Extracted records ▸
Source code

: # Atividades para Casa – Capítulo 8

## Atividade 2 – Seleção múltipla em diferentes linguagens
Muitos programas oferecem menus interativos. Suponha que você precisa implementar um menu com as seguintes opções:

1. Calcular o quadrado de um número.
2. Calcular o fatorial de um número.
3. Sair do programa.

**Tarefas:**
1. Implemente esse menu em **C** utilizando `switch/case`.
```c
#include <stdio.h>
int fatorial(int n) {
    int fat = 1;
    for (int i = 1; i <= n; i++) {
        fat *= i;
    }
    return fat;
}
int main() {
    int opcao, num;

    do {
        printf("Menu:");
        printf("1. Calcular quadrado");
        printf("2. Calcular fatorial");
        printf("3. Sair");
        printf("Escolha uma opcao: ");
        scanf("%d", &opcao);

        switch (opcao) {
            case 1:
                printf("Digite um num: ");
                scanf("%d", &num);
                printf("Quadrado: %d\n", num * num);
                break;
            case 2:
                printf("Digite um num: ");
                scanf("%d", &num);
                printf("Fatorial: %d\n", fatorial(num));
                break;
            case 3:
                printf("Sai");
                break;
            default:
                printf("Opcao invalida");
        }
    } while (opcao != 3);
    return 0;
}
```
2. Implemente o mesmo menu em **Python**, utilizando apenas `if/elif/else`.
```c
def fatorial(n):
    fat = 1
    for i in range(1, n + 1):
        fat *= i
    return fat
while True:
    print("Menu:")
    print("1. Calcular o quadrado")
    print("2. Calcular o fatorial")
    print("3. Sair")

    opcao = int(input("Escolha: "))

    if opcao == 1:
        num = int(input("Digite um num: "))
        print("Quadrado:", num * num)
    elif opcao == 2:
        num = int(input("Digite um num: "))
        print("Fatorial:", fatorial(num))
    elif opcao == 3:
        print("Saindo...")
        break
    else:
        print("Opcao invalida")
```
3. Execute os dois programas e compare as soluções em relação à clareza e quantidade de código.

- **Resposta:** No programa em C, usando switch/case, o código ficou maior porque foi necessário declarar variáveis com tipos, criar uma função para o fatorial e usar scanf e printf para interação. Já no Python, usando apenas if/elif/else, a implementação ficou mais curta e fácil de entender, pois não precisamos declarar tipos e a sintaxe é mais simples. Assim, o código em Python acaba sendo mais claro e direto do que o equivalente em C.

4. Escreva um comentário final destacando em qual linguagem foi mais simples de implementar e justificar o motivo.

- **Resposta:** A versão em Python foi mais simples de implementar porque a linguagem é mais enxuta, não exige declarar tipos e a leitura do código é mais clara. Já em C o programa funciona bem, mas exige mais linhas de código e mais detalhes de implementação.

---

Problem details ▸
Show all lines from the entries that hold "case".

Written answer ▸
1. Implemente esse menu em **C** utilizando `switch/case`.
            case 1:
            case 2:
            case 3:
- **Resposta:** No programa em C, usando switch/case, o código ficou maior porque foi necessário declarar variáveis com tipos, criar uma função para o fatorial e usar scanf e printf para interação. Já no Python, usando apenas if/elif/else, a implementação ficou mais curta e fácil de entender, pois não precisamos declarar tipos e a sintaxe é mais simples. Assim, o código em Python acaba sendo mais claro e direto do que o equivalente em C.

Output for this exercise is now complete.